What is bullying?
• Name calling and nasty teasing
• Threats and extortion
• Physical violence
• Damage to belongings
• Leaving students out of social activities deliberately and frequently
• Spreading malicious rumours, or threats, including by phone or email
This behaviour is usually repeated, often over a long period of time. As a College we will:
• Organise our community to minimise opportunities for bullying
• Use opportunities to promote a fair, friendly environment, eg PSHE programme
• Deal quickly, firmly and fairly with reports of bullying involving parents when appropriate
• Regularly review policy and practice
• Maintain a fair discipline structure
• Promote positive and tolerant attitudes both in behaviour and teaching materials
Serious incidents will be dealt with under the College’s disciplinary policy with reference to the aims of the PSHE programme and equal opportunities.
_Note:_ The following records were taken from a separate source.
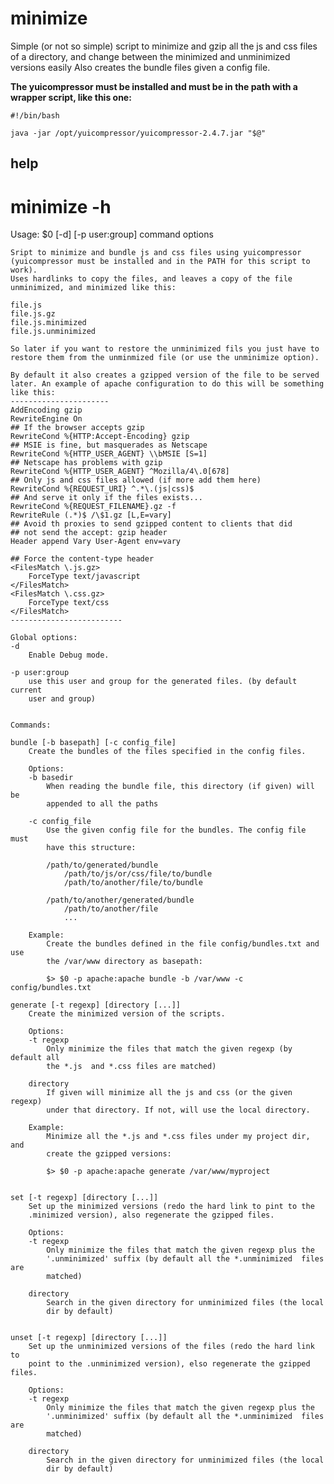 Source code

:minimize
========

Simple (or not so simple) script to minimize and gzip all the js and css files of a directory, and change between the minimized and unminimized versions easily
Also creates the bundle files given a config file.


**The yuicompressor must be installed and must be in the path with a wrapper script, like this one:**

    #!/bin/bash
    
    java -jar /opt/yuicompressor/yuicompressor-2.4.7.jar "$@"

help
--------
 # minimize -h
 Usage: $0 [-d] [-p user:group] command options 
 
    Sript to minimize and bundle js and css files using yuicompressor
    (yuicompressor must be installed and in the PATH for this script to work).
    Uses hardlinks to copy the files, and leaves a copy of the file 
    unminimized, and minimized like this:
 
    file.js
    file.js.gz
    file.js.minimized
    file.js.unminimized
 
    So later if you want to restore the unminimized fils you just have to
    restore them from the unminmized file (or use the unminimize option).
 
    By default it also creates a gzipped version of the file to be served
    later. An example of apache configuration to do this will be something
    like this:
    ----------------------
    AddEncoding gzip 
    RewriteEngine On
    ## If the browser accepts gzip
    RewriteCond %{HTTP:Accept-Encoding} gzip
    ## MSIE is fine, but masquerades as Netscape
    RewriteCond %{HTTP_USER_AGENT} \\bMSIE [S=1]
    ## Netscape has problems with gzip
    RewriteCond %{HTTP_USER_AGENT} ^Mozilla/4\.0[678]
    ## Only js and css files allowed (if more add them here)
    RewriteCond %{REQUEST_URI} ^.*\.(js|css)$
    ## And serve it only if the files exists...
    RewriteCond %{REQUEST_FILENAME}.gz -f 
    RewriteRule (.*)$ /\$1.gz [L,E=vary]
    ## Avoid th proxies to send gzipped content to clients that did
    ## not send the accept: gzip header
    Header append Vary User-Agent env=vary
 
    ## Force the content-type header
    <FilesMatch \.js.gz>
        ForceType text/javascript
    </FilesMatch>
    <FilesMatch \.css.gz>
        ForceType text/css
    </FilesMatch>
    -------------------------
 
    Global options:
    -d
        Enable Debug mode.
 
    -p user:group
        use this user and group for the generated files. (by default current
        user and group)
 
 
    Commands:
 
    bundle [-b basepath] [-c config_file]
        Create the bundles of the files specified in the config files.
 
        Options:
        -b basedir
            When reading the bundle file, this directory (if given) will be
            appended to all the paths
 
        -c config_file
            Use the given config file for the bundles. The config file must
            have this structure:
 
            /path/to/generated/bundle
                /path/to/js/or/css/file/to/bundle
                /path/to/another/file/to/bundle
 
            /path/to/another/generated/bundle
                /path/to/another/file
                ...
 
        Example:
            Create the bundles defined in the file config/bundles.txt and use
            the /var/www directory as basepath: 
 
            $> $0 -p apache:apache bundle -b /var/www -c config/bundles.txt
        
    generate [-t regexp] [directory [...]]
        Create the minimized version of the scripts.
 
        Options:
        -t regexp
            Only minimize the files that match the given regexp (by default all
            the *.js  and *.css files are matched)
 
        directory
            If given will minimize all the js and css (or the given regexp)
            under that directory. If not, will use the local directory.
 
        Example:
            Minimize all the *.js and *.css files under my project dir, and
            create the gzipped versions:
 
            $> $0 -p apache:apache generate /var/www/myproject
 
 
    set [-t regexp] [directory [...]]
        Set up the minimized versions (redo the hard link to pint to the
        .minimized version), also regenerate the gzipped files.
 
        Options:
        -t regexp
            Only minimize the files that match the given regexp plus the
            '.unminimized' suffix (by default all the *.unminimized  files are
            matched)
 
        directory
            Search in the given directory for unminimized files (the local
            dir by default)
            
 
    unset [-t regexp] [directory [...]]
        Set up the unminimized versions of the files (redo the hard link to
        point to the .unminimized version), elso regenerate the gzipped files.
 
        Options:
        -t regexp
            Only minimize the files that match the given regexp plus the
            '.unminimized' suffix (by default all the *.unminimized  files are
            matched)
 
        directory
            Search in the given directory for unminimized files (the local
            dir by default)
Possible consequences for a person responsible for bullying:
• Staff will talk to the suspected bully and witnesses, they will be encouraged to make a full report of what happened
• Parents will be informed
• Disciplinary measures will be used as appropriate. This may include: fixed-term exclusion, internal exclusion, re-entry agreement, report card monitoring
• It may be appropriate to involve a police liaison officer
• An official warning may be given and the incident will be recorded
• Support will be provided to discover why they became involved and to prevent a repeat
• Pastoral support may include monitoring improvement; work on prejudiced attitudes and encouraging the bully to make a genuine apology to the target.
The sequence of involvement of staff will be; Tutor - Year Leader - Senior Leader - Police. Referral to SENCO/secondary support may be appropriate.
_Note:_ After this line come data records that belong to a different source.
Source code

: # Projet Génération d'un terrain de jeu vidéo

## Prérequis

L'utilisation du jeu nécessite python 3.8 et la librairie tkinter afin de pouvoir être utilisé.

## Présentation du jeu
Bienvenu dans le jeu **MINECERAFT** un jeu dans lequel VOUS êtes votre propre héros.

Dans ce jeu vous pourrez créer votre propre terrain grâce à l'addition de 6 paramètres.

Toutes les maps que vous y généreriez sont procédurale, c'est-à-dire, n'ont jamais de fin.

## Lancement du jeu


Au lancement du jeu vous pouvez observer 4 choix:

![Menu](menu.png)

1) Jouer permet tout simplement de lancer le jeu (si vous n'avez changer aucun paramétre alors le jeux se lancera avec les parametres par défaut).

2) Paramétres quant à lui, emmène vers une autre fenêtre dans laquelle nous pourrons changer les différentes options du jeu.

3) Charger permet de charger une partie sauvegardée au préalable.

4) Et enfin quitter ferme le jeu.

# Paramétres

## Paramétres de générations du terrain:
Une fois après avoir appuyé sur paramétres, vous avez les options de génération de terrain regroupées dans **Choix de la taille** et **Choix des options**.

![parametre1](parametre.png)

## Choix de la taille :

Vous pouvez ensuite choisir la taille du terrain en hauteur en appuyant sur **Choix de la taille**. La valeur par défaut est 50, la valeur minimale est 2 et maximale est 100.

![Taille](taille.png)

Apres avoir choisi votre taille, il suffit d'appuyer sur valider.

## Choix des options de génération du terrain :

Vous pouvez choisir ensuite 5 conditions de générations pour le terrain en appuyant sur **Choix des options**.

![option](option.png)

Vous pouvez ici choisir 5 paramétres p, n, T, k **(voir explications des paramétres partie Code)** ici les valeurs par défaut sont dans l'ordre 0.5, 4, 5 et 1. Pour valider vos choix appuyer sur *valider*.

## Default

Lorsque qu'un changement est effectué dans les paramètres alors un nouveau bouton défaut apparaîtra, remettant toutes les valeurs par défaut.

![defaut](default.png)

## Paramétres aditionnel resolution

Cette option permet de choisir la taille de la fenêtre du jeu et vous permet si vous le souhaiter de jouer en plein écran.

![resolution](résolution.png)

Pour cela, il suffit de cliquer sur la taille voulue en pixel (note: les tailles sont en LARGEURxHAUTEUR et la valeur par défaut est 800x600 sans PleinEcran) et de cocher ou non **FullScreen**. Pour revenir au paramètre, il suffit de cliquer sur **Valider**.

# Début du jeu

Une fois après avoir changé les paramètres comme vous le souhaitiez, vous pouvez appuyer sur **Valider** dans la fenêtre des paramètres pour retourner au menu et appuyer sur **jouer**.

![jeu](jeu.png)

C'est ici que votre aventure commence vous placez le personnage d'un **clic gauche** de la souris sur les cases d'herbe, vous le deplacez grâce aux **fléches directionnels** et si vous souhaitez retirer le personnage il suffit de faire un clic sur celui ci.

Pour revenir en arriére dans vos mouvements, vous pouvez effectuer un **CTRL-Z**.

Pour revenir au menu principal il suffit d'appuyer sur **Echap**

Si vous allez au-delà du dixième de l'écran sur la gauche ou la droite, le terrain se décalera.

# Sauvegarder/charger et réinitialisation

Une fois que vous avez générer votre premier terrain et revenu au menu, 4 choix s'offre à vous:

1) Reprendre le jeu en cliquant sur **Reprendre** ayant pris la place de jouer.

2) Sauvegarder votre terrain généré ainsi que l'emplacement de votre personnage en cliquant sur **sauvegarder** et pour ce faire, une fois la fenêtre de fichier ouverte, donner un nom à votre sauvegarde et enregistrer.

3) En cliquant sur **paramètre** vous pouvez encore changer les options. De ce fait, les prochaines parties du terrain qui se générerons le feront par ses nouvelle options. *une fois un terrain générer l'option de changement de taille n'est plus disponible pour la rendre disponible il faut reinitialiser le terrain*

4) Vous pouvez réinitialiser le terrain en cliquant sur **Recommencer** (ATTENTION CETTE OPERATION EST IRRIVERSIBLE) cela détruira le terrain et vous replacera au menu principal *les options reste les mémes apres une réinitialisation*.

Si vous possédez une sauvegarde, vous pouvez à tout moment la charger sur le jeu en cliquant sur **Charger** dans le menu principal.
Support for a target of bullying:
• listen to any report of bullying and take it seriously
• Inform parents and involve them as well as trusted friends with support strategies
• Promote support methods and monitor regularly, eg peer buddy/prefect buddy/safety checks by staff
• Provide ‘safe havens’ for vulnerable times, eg breaks before and after school
• Encourage positive friendships among peers
• Access secondary support staff to promote responsible assertiveness and improve well-being
• Use strategies like ‘circle of friends’ for continued support
• Provide e-mail help: firstname.lastname@example.org
• Provide cyber mentors
What can you do if you are being bullied?
• Remember that silence is a bully’s greatest weapon
• Tell yourself you do not deserve to be bullied and that it is WRONG
• Be proud of who you are. It is good to be an individual
• Try not to show you are upset; it is hard, but a bully thrives on your fear
• Stay with a group of people, there is safety in numbers
• Be assertive - shout NO! Walk confidently away
• Go straight to a member of staff
It’s best to tell an adult you trust - you will gain support.